→ **Problem statement**
Provide only the number of lines in the following data that contain "latest".

→ **Data shown**
▼▼▼
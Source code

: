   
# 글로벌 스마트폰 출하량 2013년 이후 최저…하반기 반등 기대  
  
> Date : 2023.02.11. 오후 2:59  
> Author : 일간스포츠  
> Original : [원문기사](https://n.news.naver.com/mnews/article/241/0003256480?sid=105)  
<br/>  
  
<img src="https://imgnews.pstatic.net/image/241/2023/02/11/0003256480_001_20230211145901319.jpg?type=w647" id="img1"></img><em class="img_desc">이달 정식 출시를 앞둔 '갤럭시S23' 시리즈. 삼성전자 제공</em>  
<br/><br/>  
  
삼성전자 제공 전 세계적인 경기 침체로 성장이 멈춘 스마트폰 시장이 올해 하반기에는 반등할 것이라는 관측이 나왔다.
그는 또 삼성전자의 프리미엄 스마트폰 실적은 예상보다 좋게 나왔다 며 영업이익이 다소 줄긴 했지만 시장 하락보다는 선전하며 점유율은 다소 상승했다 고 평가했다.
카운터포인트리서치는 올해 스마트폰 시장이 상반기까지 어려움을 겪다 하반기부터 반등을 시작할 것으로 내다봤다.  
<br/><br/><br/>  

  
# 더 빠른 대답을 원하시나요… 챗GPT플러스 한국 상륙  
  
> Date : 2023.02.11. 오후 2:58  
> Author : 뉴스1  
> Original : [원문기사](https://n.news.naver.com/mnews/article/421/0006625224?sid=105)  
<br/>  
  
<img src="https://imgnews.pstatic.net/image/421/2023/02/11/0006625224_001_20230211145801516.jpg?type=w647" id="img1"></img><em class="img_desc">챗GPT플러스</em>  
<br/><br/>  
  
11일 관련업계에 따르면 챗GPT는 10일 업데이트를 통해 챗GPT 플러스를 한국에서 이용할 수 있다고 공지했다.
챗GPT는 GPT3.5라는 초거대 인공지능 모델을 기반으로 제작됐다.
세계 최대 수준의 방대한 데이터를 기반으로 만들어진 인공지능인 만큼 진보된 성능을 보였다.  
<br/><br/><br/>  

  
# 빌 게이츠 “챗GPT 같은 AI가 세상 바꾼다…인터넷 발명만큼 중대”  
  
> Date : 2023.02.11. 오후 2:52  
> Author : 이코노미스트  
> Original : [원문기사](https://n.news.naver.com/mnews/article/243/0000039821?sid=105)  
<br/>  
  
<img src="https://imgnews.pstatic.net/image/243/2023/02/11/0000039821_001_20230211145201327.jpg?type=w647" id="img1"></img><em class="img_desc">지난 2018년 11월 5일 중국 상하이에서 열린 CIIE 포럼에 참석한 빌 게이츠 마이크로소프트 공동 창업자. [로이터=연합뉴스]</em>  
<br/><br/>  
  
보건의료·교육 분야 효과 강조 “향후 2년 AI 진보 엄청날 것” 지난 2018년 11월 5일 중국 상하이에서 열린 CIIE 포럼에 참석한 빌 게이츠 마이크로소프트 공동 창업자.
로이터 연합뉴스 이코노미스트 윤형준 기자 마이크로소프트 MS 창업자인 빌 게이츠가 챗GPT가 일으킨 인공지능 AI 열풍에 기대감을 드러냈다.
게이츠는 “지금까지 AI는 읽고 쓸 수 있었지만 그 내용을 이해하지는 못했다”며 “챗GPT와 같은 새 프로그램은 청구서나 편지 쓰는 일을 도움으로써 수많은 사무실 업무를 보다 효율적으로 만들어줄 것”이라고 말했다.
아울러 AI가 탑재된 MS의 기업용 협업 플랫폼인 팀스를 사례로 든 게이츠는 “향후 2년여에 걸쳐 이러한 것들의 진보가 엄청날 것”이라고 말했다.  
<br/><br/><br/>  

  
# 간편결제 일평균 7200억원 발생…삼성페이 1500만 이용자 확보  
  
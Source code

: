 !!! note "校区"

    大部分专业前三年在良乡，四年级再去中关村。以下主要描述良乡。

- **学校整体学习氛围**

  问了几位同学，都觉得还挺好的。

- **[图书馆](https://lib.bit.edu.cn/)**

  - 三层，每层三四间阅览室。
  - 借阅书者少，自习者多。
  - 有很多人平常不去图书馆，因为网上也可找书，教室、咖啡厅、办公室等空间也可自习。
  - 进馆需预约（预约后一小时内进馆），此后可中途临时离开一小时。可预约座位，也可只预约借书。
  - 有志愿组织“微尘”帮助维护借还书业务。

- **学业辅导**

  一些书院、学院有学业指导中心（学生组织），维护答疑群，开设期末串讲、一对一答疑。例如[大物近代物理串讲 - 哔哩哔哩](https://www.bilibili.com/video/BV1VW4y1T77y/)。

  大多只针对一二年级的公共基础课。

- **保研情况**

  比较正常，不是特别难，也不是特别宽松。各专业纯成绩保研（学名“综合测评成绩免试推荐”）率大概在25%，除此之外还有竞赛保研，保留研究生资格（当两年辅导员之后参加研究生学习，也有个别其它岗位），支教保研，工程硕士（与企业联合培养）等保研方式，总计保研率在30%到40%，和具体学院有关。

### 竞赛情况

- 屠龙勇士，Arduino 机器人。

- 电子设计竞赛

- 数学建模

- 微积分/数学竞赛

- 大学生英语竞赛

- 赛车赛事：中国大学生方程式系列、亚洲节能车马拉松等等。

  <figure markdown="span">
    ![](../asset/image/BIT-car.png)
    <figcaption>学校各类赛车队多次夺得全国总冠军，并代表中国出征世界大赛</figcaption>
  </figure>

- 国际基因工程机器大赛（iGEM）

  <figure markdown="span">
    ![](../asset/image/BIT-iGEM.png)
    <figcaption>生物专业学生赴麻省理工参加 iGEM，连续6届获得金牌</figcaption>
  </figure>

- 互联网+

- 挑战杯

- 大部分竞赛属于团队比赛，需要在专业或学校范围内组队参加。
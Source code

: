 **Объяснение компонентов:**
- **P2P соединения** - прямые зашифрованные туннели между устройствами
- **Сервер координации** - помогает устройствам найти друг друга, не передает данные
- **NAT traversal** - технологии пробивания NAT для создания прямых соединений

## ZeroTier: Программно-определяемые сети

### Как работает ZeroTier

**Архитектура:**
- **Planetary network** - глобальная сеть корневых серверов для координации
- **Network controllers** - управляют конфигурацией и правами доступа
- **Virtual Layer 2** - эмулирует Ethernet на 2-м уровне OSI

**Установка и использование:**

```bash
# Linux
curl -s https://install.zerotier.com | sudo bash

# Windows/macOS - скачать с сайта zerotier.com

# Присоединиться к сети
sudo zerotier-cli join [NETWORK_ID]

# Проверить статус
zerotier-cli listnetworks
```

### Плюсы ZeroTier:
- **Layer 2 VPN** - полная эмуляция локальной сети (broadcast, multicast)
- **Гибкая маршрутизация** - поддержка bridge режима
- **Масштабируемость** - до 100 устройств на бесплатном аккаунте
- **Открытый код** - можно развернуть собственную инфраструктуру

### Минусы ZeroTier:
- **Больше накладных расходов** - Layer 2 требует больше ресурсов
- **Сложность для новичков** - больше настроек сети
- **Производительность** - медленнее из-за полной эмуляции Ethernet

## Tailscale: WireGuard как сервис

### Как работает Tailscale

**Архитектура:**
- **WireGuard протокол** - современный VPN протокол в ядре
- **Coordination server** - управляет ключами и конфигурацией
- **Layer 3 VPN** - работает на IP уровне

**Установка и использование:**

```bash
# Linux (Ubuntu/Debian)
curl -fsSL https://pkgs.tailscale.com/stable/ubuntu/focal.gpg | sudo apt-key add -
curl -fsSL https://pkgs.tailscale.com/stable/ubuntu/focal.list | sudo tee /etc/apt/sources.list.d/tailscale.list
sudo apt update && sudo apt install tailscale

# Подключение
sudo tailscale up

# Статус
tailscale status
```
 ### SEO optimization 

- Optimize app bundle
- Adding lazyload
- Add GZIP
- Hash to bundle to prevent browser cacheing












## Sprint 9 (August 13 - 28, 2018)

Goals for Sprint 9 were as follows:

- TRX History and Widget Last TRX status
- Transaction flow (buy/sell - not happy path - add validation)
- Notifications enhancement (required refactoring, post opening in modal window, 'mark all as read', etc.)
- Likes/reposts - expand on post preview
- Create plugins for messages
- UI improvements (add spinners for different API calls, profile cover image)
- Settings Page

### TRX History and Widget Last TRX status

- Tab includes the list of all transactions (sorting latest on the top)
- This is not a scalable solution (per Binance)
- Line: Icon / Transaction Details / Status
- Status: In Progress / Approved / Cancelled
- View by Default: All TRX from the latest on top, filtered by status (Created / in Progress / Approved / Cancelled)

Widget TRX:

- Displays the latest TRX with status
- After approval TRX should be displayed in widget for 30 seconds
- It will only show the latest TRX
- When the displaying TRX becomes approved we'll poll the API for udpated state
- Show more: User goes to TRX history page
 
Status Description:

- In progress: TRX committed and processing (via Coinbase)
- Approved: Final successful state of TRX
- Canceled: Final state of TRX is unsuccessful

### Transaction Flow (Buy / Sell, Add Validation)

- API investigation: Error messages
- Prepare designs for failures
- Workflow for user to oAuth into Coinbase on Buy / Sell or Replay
▲▲▲
→ **Result for this task**
4